I (woefully) spent almost 3 years overseeing a sales/engineering team in Latin America. I’ll try to avoid descending into a political rant here.
In a nutshell, there is a direct analog to OSHA in Mexico, in charge of worker safety and adherence to safety standards. They also, just like OSHA, suggest NFPA 70E as a reference standard for electrical safety. In ADDITION, their equivalent to our Social Security Administration is also tasked with workplace health issues and has a separate team looking at adherence to safe workplace standards. So you would think it could actually be more stringent and if you ask for an official stance, it will actually sound as though it can be harder for employers to meet safety standards there than it is here.
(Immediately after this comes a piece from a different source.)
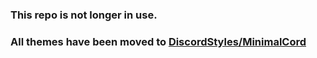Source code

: ### This repo is not longer in use.
### All themes have been moved to [DiscordStyles/MinimalCord](https://github.com/DiscordStyles/MinimalCord)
But in what basically boils down to being a kleptocracy governmental system, how the standards are enforced is generally dictated by the size of the wheelbarrow carrying cash... I can’t count the number of times I was in a meeting room discussing a large project and was asked, by my local reps, to wait out in the hall while they did the “final negotiations” between the contractors, owners and government reps so that my company could maintain “plasible deniability” of what it took to get any project launched down there.
So I’ll put it this way. A RESPONSIBLE company in our country who is opening facilities there would be BEST SERVED by maintaining the same standards for worker safety in all of their facilities. Besides the morality issue a compelling economic reason is that should there be an accident and it is investigated by someone, like the press or a political opponent, and it is discovered that the Mexican facility was using lower standards for worker safety than their US counterparts in the same company, then the US company can quickly get pulled into a huge mess and lose a lot more than they may have thought they were saving.